Prof. M. Chadli’s Google Scholar Page
Prof. Geraldo Nunes Silva (UNESP – Universidade Estadual Paulista, Brazil)
Keynote: Minimax control problem: necessary and sufficient conditions of optimality
The formulation of the minimax control problem is considered. We allow for parameter uncertainties in all functions involved: in the cost function, in the dynamical control system and in the equality and inequality constraints. Weak maximal principle for minimax optimal control problems with mixed state-control equality and inequality constraints, under the constraint qualification of Mangassarian-Fromovitz type are discussed. The optimality conditions under a full rank conditions type is derived, and it is shown that it is, as usual, a particular case of the Mangassarian-Fromovitz type condition case. It is also discussed Hamilton-Jacobi-Bellman type theory for minimax control problems. Illustrative examples are presented.
BIO: Geraldo Nunes Silva recieved the BSc in Mathematics from Universidade Federal de Uberlandia and PhD from Imperial College London. He is currently a Full Professor of Optimal Control at UNESP – Universidade Estadual Paulista and was Vice-Dean of the Institute de Biociências, Letras e Ciências Exatas of UNESP at Sao Jose do Rio Preto from June 2015 to May 2019. He is a former President of the Brazilian Society for Applied and Computational Mathematics (2009-2013) and runs a vigorous research program in Control Theory and Applied Mathematics in his home institution, having supervised a number of PhD and Master Students. His main contributions are on optimality conditios for control problems and stability and existence theries for control systems.

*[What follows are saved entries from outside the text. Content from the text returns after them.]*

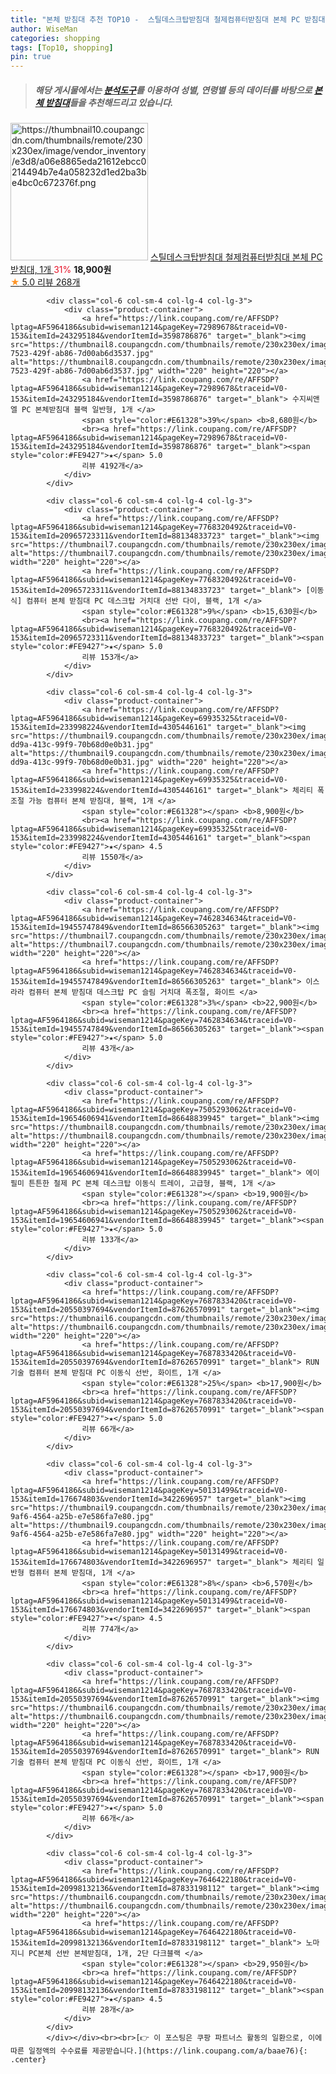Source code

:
 ```yaml
---
title: "본체 받침대 추천 TOP10 -  스틸데스크탑받침대 철제컴퓨터받침대 본체 PC 받침대, 1개 "
author: WiseMan
categories: shopping
tags: [Top10, shopping]
pin: true
---
```


> ##### 해당 게시물에서는 [**분석도구**](https://itemscout.io/)를 이용하여 **성별**, **연령별** 등의 데이터를 바탕으로 [**본체 받침대**](https://link.coupang.com/a/baae76)들을 추천해드리고 있습니다.
<div class="container"><div class="row">
            <div class="col-6 col-sm-4 col-lg-4 col-lg-3">
                <div class="product-container">
                    <a href="https://link.coupang.com/re/AFFSDP?lptag=AF5964186&subid=wiseman1214&pageKey=6889682888&traceid=V0-153&itemId=16537074333&vendorItemId=83723841945" target="_blank"><img src="https://thumbnail10.coupangcdn.com/thumbnails/remote/230x230ex/image/vendor_inventory/e3d8/a06e8865eda21612ebcc0214494b7e4a058232d1ed2ba3be4bc0c672376f.png" alt="https://thumbnail10.coupangcdn.com/thumbnails/remote/230x230ex/image/vendor_inventory/e3d8/a06e8865eda21612ebcc0214494b7e4a058232d1ed2ba3be4bc0c672376f.png" width="220" height="220"></a>
                    <a href="https://link.coupang.com/re/AFFSDP?lptag=AF5964186&subid=wiseman1214&pageKey=6889682888&traceid=V0-153&itemId=16537074333&vendorItemId=83723841945" target="_blank"> 스틸데스크탑받침대 철제컴퓨터받침대 본체 PC 받침대, 1개 </a>
                    <span style="color:#E61328">31%</span> <b>18,900원</b>
                    <br><a href="https://link.coupang.com/re/AFFSDP?lptag=AF5964186&subid=wiseman1214&pageKey=6889682888&traceid=V0-153&itemId=16537074333&vendorItemId=83723841945" target="_blank"><span style="color:#FE9427">★</span> 5.0
                    리뷰 268개</a>
                </div>
            </div>
            
            <div class="col-6 col-sm-4 col-lg-4 col-lg-3">
                <div class="product-container">
                    <a href="https://link.coupang.com/re/AFFSDP?lptag=AF5964186&subid=wiseman1214&pageKey=72989678&traceid=V0-153&itemId=243295184&vendorItemId=3598786876" target="_blank"><img src="https://thumbnail8.coupangcdn.com/thumbnails/remote/230x230ex/image/product/image/vendoritem/2018/11/21/3598786876/8140b808-7523-429f-ab86-7d00ab6d3537.jpg" alt="https://thumbnail8.coupangcdn.com/thumbnails/remote/230x230ex/image/product/image/vendoritem/2018/11/21/3598786876/8140b808-7523-429f-ab86-7d00ab6d3537.jpg" width="220" height="220"></a>
                    <a href="https://link.coupang.com/re/AFFSDP?lptag=AF5964186&subid=wiseman1214&pageKey=72989678&traceid=V0-153&itemId=243295184&vendorItemId=3598786876" target="_blank"> 수지씨앤엘 PC 본체받침대 블랙 일반형, 1개 </a>
                    <span style="color:#E61328">39%</span> <b>8,680원</b>
                    <br><a href="https://link.coupang.com/re/AFFSDP?lptag=AF5964186&subid=wiseman1214&pageKey=72989678&traceid=V0-153&itemId=243295184&vendorItemId=3598786876" target="_blank"><span style="color:#FE9427">★</span> 5.0
                    리뷰 4192개</a>
                </div>
            </div>
            
            <div class="col-6 col-sm-4 col-lg-4 col-lg-3">
                <div class="product-container">
                    <a href="https://link.coupang.com/re/AFFSDP?lptag=AF5964186&subid=wiseman1214&pageKey=7768320492&traceid=V0-153&itemId=20965723311&vendorItemId=88134833723" target="_blank"><img src="https://thumbnail7.coupangcdn.com/thumbnails/remote/230x230ex/image/vendor_inventory/5791/137db068c9cd5e3c4e28d1e3e16a6a96c60ef53943b2c8cf85cbddc5c92a.jpg" alt="https://thumbnail7.coupangcdn.com/thumbnails/remote/230x230ex/image/vendor_inventory/5791/137db068c9cd5e3c4e28d1e3e16a6a96c60ef53943b2c8cf85cbddc5c92a.jpg" width="220" height="220"></a>
                    <a href="https://link.coupang.com/re/AFFSDP?lptag=AF5964186&subid=wiseman1214&pageKey=7768320492&traceid=V0-153&itemId=20965723311&vendorItemId=88134833723" target="_blank"> [이동식] 컴퓨터 본체 받침대 PC 데스크탑 거치대 선반 다이, 블랙, 1개 </a>
                    <span style="color:#E61328">9%</span> <b>15,630원</b>
                    <br><a href="https://link.coupang.com/re/AFFSDP?lptag=AF5964186&subid=wiseman1214&pageKey=7768320492&traceid=V0-153&itemId=20965723311&vendorItemId=88134833723" target="_blank"><span style="color:#FE9427">★</span> 5.0
                    리뷰 153개</a>
                </div>
            </div>
            
            <div class="col-6 col-sm-4 col-lg-4 col-lg-3">
                <div class="product-container">
                    <a href="https://link.coupang.com/re/AFFSDP?lptag=AF5964186&subid=wiseman1214&pageKey=69935325&traceid=V0-153&itemId=233998224&vendorItemId=4305446161" target="_blank"><img src="https://thumbnail9.coupangcdn.com/thumbnails/remote/230x230ex/image/retail/images/2019/01/17/15/6/5d85c456-dd9a-413c-99f9-70b68d0e0b31.jpg" alt="https://thumbnail9.coupangcdn.com/thumbnails/remote/230x230ex/image/retail/images/2019/01/17/15/6/5d85c456-dd9a-413c-99f9-70b68d0e0b31.jpg" width="220" height="220"></a>
                    <a href="https://link.coupang.com/re/AFFSDP?lptag=AF5964186&subid=wiseman1214&pageKey=69935325&traceid=V0-153&itemId=233998224&vendorItemId=4305446161" target="_blank"> 체리티 폭 조절 가능 컴퓨터 본체 받침대, 블랙, 1개 </a>
                    <span style="color:#E61328"></span> <b>8,900원</b>
                    <br><a href="https://link.coupang.com/re/AFFSDP?lptag=AF5964186&subid=wiseman1214&pageKey=69935325&traceid=V0-153&itemId=233998224&vendorItemId=4305446161" target="_blank"><span style="color:#FE9427">★</span> 4.5
                    리뷰 1550개</a>
                </div>
            </div>
            
            <div class="col-6 col-sm-4 col-lg-4 col-lg-3">
                <div class="product-container">
                    <a href="https://link.coupang.com/re/AFFSDP?lptag=AF5964186&subid=wiseman1214&pageKey=7462834634&traceid=V0-153&itemId=19455747849&vendorItemId=86566305263" target="_blank"><img src="https://thumbnail7.coupangcdn.com/thumbnails/remote/230x230ex/image/vendor_inventory/33a4/4d9e284499850300333164f44e172a8a81e3ba4a45500d3f8b8cb6e09d13.jpg" alt="https://thumbnail7.coupangcdn.com/thumbnails/remote/230x230ex/image/vendor_inventory/33a4/4d9e284499850300333164f44e172a8a81e3ba4a45500d3f8b8cb6e09d13.jpg" width="220" height="220"></a>
                    <a href="https://link.coupang.com/re/AFFSDP?lptag=AF5964186&subid=wiseman1214&pageKey=7462834634&traceid=V0-153&itemId=19455747849&vendorItemId=86566305263" target="_blank"> 이스라라 컴퓨터 본체 받침대 데스크탑 PC 슬림 거치대 폭조절, 화이트 </a>
                    <span style="color:#E61328">3%</span> <b>22,900원</b>
                    <br><a href="https://link.coupang.com/re/AFFSDP?lptag=AF5964186&subid=wiseman1214&pageKey=7462834634&traceid=V0-153&itemId=19455747849&vendorItemId=86566305263" target="_blank"><span style="color:#FE9427">★</span> 5.0
                    리뷰 43개</a>
                </div>
            </div>
            
            <div class="col-6 col-sm-4 col-lg-4 col-lg-3">
                <div class="product-container">
                    <a href="https://link.coupang.com/re/AFFSDP?lptag=AF5964186&subid=wiseman1214&pageKey=7505293062&traceid=V0-153&itemId=19654606941&vendorItemId=86648839945" target="_blank"><img src="https://thumbnail8.coupangcdn.com/thumbnails/remote/230x230ex/image/vendor_inventory/abe0/511b756f3d01db832d9ec05ec2f7fc0992e782ca18ffaaa88ba4f6c4d6e7.png" alt="https://thumbnail8.coupangcdn.com/thumbnails/remote/230x230ex/image/vendor_inventory/abe0/511b756f3d01db832d9ec05ec2f7fc0992e782ca18ffaaa88ba4f6c4d6e7.png" width="220" height="220"></a>
                    <a href="https://link.coupang.com/re/AFFSDP?lptag=AF5964186&subid=wiseman1214&pageKey=7505293062&traceid=V0-153&itemId=19654606941&vendorItemId=86648839945" target="_blank"> 에이필미 튼튼한 철제 PC 본체 데스크탑 이동식 트레이, 고급형, 블랙, 1개 </a>
                    <span style="color:#E61328"></span> <b>19,900원</b>
                    <br><a href="https://link.coupang.com/re/AFFSDP?lptag=AF5964186&subid=wiseman1214&pageKey=7505293062&traceid=V0-153&itemId=19654606941&vendorItemId=86648839945" target="_blank"><span style="color:#FE9427">★</span> 5.0
                    리뷰 133개</a>
                </div>
            </div>
            
            <div class="col-6 col-sm-4 col-lg-4 col-lg-3">
                <div class="product-container">
                    <a href="https://link.coupang.com/re/AFFSDP?lptag=AF5964186&subid=wiseman1214&pageKey=7687833420&traceid=V0-153&itemId=20550397694&vendorItemId=87626570991" target="_blank"><img src="https://thumbnail6.coupangcdn.com/thumbnails/remote/230x230ex/image/vendor_inventory/f158/58f7c5a1c41c437672fe0325c2cc4d174dd3bb5bf999bba2758b5e9ade06.png" alt="https://thumbnail6.coupangcdn.com/thumbnails/remote/230x230ex/image/vendor_inventory/f158/58f7c5a1c41c437672fe0325c2cc4d174dd3bb5bf999bba2758b5e9ade06.png" width="220" height="220"></a>
                    <a href="https://link.coupang.com/re/AFFSDP?lptag=AF5964186&subid=wiseman1214&pageKey=7687833420&traceid=V0-153&itemId=20550397694&vendorItemId=87626570991" target="_blank"> RUN기술 컴퓨터 본체 받침대 PC 이동식 선반, 화이트, 1개 </a>
                    <span style="color:#E61328">25%</span> <b>17,900원</b>
                    <br><a href="https://link.coupang.com/re/AFFSDP?lptag=AF5964186&subid=wiseman1214&pageKey=7687833420&traceid=V0-153&itemId=20550397694&vendorItemId=87626570991" target="_blank"><span style="color:#FE9427">★</span> 5.0
                    리뷰 66개</a>
                </div>
            </div>
            
            <div class="col-6 col-sm-4 col-lg-4 col-lg-3">
                <div class="product-container">
                    <a href="https://link.coupang.com/re/AFFSDP?lptag=AF5964186&subid=wiseman1214&pageKey=50131499&traceid=V0-153&itemId=176674803&vendorItemId=3422696957" target="_blank"><img src="https://thumbnail9.coupangcdn.com/thumbnails/remote/230x230ex/image/product/image/vendoritem/2019/04/16/3422696957/cf23e954-9af6-4564-a25b-e7e586fa7e80.jpg" alt="https://thumbnail9.coupangcdn.com/thumbnails/remote/230x230ex/image/product/image/vendoritem/2019/04/16/3422696957/cf23e954-9af6-4564-a25b-e7e586fa7e80.jpg" width="220" height="220"></a>
                    <a href="https://link.coupang.com/re/AFFSDP?lptag=AF5964186&subid=wiseman1214&pageKey=50131499&traceid=V0-153&itemId=176674803&vendorItemId=3422696957" target="_blank"> 체리티 일반형 컴퓨터 본체 받침대, 1개 </a>
                    <span style="color:#E61328">8%</span> <b>6,570원</b>
                    <br><a href="https://link.coupang.com/re/AFFSDP?lptag=AF5964186&subid=wiseman1214&pageKey=50131499&traceid=V0-153&itemId=176674803&vendorItemId=3422696957" target="_blank"><span style="color:#FE9427">★</span> 4.5
                    리뷰 774개</a>
                </div>
            </div>
            
            <div class="col-6 col-sm-4 col-lg-4 col-lg-3">
                <div class="product-container">
                    <a href="https://link.coupang.com/re/AFFSDP?lptag=AF5964186&subid=wiseman1214&pageKey=7687833420&traceid=V0-153&itemId=20550397694&vendorItemId=87626570991" target="_blank"><img src="https://thumbnail6.coupangcdn.com/thumbnails/remote/230x230ex/image/vendor_inventory/f158/58f7c5a1c41c437672fe0325c2cc4d174dd3bb5bf999bba2758b5e9ade06.png" alt="https://thumbnail6.coupangcdn.com/thumbnails/remote/230x230ex/image/vendor_inventory/f158/58f7c5a1c41c437672fe0325c2cc4d174dd3bb5bf999bba2758b5e9ade06.png" width="220" height="220"></a>
                    <a href="https://link.coupang.com/re/AFFSDP?lptag=AF5964186&subid=wiseman1214&pageKey=7687833420&traceid=V0-153&itemId=20550397694&vendorItemId=87626570991" target="_blank"> RUN기술 컴퓨터 본체 받침대 PC 이동식 선반, 화이트, 1개 </a>
                    <span style="color:#E61328"></span> <b>17,900원</b>
                    <br><a href="https://link.coupang.com/re/AFFSDP?lptag=AF5964186&subid=wiseman1214&pageKey=7687833420&traceid=V0-153&itemId=20550397694&vendorItemId=87626570991" target="_blank"><span style="color:#FE9427">★</span> 5.0
                    리뷰 66개</a>
                </div>
            </div>
            
            <div class="col-6 col-sm-4 col-lg-4 col-lg-3">
                <div class="product-container">
                    <a href="https://link.coupang.com/re/AFFSDP?lptag=AF5964186&subid=wiseman1214&pageKey=7646422180&traceid=V0-153&itemId=20998132136&vendorItemId=87833198112" target="_blank"><img src="https://thumbnail6.coupangcdn.com/thumbnails/remote/230x230ex/image/vendor_inventory/1dbe/92b7d17bc96f415590f360e628d5ecd9486c08c57265064c9aa111ac392c.jpg" alt="https://thumbnail6.coupangcdn.com/thumbnails/remote/230x230ex/image/vendor_inventory/1dbe/92b7d17bc96f415590f360e628d5ecd9486c08c57265064c9aa111ac392c.jpg" width="220" height="220"></a>
                    <a href="https://link.coupang.com/re/AFFSDP?lptag=AF5964186&subid=wiseman1214&pageKey=7646422180&traceid=V0-153&itemId=20998132136&vendorItemId=87833198112" target="_blank"> 노마지니 PC본체 선반 본체받침대, 1개, 2단 다크블랙 </a>
                    <span style="color:#E61328"></span> <b>29,950원</b>
                    <br><a href="https://link.coupang.com/re/AFFSDP?lptag=AF5964186&subid=wiseman1214&pageKey=7646422180&traceid=V0-153&itemId=20998132136&vendorItemId=87833198112" target="_blank"><span style="color:#FE9427">★</span> 4.5
                    리뷰 28개</a>
                </div>
            </div>
            </div></div><br><br>[👉 이 포스팅은 쿠팡 파트너스 활동의 일환으로, 이에 따른 일정액의 수수료를 제공받습니다.](https://link.coupang.com/a/baae76){: .center}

Prof. Askhat Diveev (Federal Research Center “Computer Science and Control” of Russian Academy of Sciences, RUDN University, Russia)
Keynote: Control Training
A new paradigm of the synthesis of control systems is considered – a control training. According to the new approach, the creation of a control system consists in constructing some flexible control system, for example, in the form of a control function, and then, when solving optimal control problems, these functions are refined according to the optimization criterion. It is proposed to use symbolic regression methods as flexible constructions for the control function. It is shown that the control training procedure corresponds to the neural network training process without a teacher. Examples of control training for a group of robots are given.

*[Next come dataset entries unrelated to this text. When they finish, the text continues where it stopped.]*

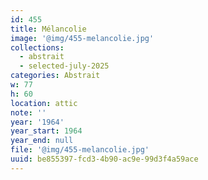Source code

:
 ```yaml
---
id: 455
title: Mélancolie
image: '@img/455-melancolie.jpg'
collections:
  - abstrait
  - selected-july-2025
categories: Abstrait
w: 77
h: 60
location: attic
note: ''
year: '1964'
year_start: 1964
year_end: null
file: '@img/455-melancolie.jpg'
uuid: be855397-fcd3-4b90-ac9e-99d3f4a59ace
---
```


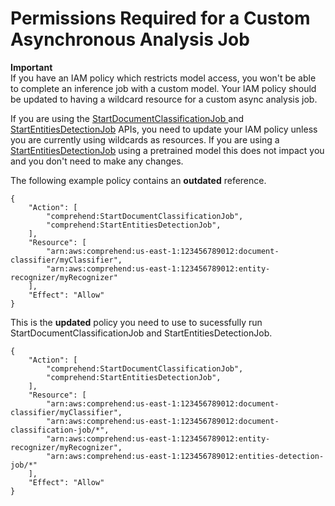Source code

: # Permissions Required for a Custom Asynchronous Analysis Job<a name="tagging-resources"></a>

**Important**  
If you have an IAM policy which restricts model access, you won't be able to complete an inference job with a custom model\. Your IAM policy should be updated to having a wildcard resource for a custom async analysis job\.

If you are using the [StartDocumentClassificationJob ](https://docs.aws.amazon.com/comprehend/latest/dg/API_StartDocumentClassificationJob.html) and [StartEntitiesDetectionJob](https://docs.aws.amazon.com/comprehend/latest/dg/API_StartEntitiesDetectionJob.html) APIs, you need to update your IAM policy unless you are currently using wildcards as resources\. If you are using a [StartEntitiesDetectionJob](https://docs.aws.amazon.com/comprehend/latest/dg/API_StartEntitiesDetectionJob.html) using a pretrained model this does not impact you and you don't need to make any changes\. 

The following example policy contains an **outdated** reference\. 

```
{
    "Action": [
        "comprehend:StartDocumentClassificationJob",
        "comprehend:StartEntitiesDetectionJob",
    ],
    "Resource": [
        "arn:aws:comprehend:us-east-1:123456789012:document-classifier/myClassifier",
        "arn:aws:comprehend:us-east-1:123456789012:entity-recognizer/myRecognizer"
    ],
    "Effect": "Allow"
}
```

This is the **updated** policy you need to use to sucessfully run StartDocumentClassificationJob and StartEntitiesDetectionJob\.

```
{
    "Action": [
        "comprehend:StartDocumentClassificationJob",
        "comprehend:StartEntitiesDetectionJob",
    ],
    "Resource": [
        "arn:aws:comprehend:us-east-1:123456789012:document-classifier/myClassifier",
        "arn:aws:comprehend:us-east-1:123456789012:document-classification-job/*",
        "arn:aws:comprehend:us-east-1:123456789012:entity-recognizer/myRecognizer",
        "arn:aws:comprehend:us-east-1:123456789012:entities-detection-job/*"
    ],
    "Effect": "Allow"
}
```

BIO: Askhat Diveev (born in 1954 in Magadan, USSR), Doctor of Technical Sciences, Professor. He graduated from the Bauman Moscow State Technical University (BMSTU) in 1980, in 1989 defended a Candidate thesis in BMSTU, in 2001 he became a Doctor of Technical Sciences in Dorodnitsyn Computing Center of the Russian Academy of Sciences, in 2009 he became a Professor. Main scientific results are following: a new method of symbolic regression for numerical solution of the control synthesis problem called the network operator method (2006), a method of small variations of the code of the basic solution for the optimal solution search in non-numerical space (2006), a theory of controllable networks for traffic flow control models based on network configuration change (2008), new methods of symbolic regression based on modifications of known methods of symbolic regression: variational genetic programming (2014), variational analytical programming (2015), binary variational genetic programming (2016), complete binary variational genetic programming (2017).